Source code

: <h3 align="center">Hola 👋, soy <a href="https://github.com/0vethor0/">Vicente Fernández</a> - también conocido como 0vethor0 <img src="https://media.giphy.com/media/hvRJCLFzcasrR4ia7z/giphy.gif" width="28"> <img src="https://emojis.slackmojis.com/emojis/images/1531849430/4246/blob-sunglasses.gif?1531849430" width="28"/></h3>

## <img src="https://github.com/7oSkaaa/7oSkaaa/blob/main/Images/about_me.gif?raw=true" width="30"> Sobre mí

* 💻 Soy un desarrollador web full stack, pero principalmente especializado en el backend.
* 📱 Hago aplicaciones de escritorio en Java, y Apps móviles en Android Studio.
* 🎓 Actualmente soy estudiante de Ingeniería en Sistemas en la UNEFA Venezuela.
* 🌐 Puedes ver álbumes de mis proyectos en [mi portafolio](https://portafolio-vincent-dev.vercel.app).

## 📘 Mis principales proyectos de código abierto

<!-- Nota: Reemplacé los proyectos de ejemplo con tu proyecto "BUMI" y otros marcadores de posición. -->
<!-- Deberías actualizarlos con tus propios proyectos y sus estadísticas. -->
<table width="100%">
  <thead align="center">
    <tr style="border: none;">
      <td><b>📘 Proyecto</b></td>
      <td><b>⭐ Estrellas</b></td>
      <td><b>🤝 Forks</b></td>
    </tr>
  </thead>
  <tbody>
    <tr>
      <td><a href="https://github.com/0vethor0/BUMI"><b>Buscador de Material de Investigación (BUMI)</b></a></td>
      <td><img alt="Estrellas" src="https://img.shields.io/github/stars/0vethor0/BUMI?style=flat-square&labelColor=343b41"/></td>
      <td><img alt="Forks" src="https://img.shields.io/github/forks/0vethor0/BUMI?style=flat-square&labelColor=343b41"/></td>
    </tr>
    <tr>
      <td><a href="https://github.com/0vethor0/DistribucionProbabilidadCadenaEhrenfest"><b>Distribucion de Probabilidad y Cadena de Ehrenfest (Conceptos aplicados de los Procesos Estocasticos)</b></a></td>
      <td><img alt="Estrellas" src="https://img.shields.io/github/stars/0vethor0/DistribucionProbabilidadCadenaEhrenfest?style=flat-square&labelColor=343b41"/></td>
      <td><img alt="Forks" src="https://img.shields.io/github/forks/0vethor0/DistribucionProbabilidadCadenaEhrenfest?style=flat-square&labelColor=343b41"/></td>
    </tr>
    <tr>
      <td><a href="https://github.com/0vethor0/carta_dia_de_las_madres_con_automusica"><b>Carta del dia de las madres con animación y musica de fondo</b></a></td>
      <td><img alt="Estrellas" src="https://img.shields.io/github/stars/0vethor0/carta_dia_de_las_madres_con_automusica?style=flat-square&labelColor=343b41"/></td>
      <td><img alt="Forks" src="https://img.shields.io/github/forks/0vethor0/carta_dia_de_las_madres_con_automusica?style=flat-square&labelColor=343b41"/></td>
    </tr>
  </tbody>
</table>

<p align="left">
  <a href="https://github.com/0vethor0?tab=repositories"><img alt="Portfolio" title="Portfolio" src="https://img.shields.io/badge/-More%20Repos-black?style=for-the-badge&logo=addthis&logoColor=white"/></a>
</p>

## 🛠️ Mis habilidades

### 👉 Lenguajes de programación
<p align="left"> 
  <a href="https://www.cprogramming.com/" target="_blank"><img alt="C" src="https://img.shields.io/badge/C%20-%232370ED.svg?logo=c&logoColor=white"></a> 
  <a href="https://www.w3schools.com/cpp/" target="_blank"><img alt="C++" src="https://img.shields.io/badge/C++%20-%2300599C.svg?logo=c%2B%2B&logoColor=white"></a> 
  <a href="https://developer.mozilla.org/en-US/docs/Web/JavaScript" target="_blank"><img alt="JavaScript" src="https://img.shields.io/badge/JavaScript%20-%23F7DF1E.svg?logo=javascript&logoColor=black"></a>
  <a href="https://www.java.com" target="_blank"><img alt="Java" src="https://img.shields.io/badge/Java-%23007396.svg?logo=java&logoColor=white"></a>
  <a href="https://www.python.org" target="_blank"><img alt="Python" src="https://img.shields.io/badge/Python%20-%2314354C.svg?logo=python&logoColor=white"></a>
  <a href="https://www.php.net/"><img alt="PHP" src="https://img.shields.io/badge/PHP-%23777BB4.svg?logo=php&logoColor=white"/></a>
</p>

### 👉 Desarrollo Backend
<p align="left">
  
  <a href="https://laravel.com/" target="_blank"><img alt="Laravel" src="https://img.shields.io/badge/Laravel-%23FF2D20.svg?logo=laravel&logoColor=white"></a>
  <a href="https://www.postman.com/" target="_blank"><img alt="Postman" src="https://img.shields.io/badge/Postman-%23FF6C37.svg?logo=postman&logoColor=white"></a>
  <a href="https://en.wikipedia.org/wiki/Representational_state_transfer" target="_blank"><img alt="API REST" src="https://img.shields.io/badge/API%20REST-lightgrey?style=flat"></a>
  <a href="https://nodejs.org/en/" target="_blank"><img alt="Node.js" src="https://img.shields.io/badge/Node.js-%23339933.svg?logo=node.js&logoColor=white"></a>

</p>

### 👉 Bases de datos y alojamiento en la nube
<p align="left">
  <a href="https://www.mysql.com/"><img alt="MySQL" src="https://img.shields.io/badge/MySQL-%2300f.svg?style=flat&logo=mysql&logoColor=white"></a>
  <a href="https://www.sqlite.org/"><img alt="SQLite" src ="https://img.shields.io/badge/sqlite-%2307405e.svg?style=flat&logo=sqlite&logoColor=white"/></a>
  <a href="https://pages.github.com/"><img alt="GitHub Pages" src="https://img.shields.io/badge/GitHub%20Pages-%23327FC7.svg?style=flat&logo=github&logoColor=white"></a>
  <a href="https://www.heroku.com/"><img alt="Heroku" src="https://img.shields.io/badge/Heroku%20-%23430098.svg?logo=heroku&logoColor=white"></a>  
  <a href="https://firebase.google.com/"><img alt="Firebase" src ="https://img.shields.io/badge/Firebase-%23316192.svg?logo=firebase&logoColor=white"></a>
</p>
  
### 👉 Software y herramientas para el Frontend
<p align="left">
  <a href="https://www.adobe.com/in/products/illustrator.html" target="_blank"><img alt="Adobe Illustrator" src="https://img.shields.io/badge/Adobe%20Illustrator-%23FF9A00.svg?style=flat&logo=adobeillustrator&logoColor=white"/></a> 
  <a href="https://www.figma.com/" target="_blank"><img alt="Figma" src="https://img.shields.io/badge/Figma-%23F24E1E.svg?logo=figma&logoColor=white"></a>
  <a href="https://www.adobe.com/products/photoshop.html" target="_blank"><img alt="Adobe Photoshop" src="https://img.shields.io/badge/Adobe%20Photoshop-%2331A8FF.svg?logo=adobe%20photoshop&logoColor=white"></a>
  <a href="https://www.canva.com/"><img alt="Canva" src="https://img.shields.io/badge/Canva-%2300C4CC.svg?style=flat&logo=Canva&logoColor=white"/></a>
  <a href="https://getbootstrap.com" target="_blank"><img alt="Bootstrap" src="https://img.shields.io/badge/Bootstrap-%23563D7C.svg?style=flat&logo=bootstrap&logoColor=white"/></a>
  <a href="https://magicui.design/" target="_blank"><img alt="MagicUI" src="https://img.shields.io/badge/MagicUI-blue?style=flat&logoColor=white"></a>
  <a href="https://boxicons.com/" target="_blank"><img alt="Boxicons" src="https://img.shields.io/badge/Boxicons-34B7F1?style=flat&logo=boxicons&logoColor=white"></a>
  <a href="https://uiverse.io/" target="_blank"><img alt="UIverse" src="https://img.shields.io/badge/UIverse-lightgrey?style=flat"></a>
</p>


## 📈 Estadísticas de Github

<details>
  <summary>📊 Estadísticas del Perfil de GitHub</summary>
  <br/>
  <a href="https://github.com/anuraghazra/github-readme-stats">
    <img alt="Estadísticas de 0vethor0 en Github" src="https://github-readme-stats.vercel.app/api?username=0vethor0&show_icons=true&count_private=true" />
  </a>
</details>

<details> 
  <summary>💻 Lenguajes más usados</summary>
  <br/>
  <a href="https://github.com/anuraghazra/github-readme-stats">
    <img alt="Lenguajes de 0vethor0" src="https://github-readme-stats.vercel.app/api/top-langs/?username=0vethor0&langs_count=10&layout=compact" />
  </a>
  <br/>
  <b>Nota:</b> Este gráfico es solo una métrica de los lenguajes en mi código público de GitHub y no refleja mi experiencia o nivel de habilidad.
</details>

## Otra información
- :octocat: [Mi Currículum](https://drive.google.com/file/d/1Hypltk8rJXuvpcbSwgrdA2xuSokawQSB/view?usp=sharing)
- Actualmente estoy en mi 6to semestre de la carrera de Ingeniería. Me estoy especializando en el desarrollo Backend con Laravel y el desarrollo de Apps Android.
======
Activity |
Throughout the material above, report each line holding the word "readme".

Task output |
  <a href="https://github.com/anuraghazra/github-readme-stats">
    <img alt="Estadísticas de 0vethor0 en Github" src="https://github-readme-stats.vercel.app/api?username=0vethor0&show_icons=true&count_private=true" />
  <a href="https://github.com/anuraghazra/github-readme-stats">
    <img alt="Lenguajes de 0vethor0" src="https://github-readme-stats.vercel.app/api/top-langs/?username=0vethor0&langs_count=10&layout=compact" />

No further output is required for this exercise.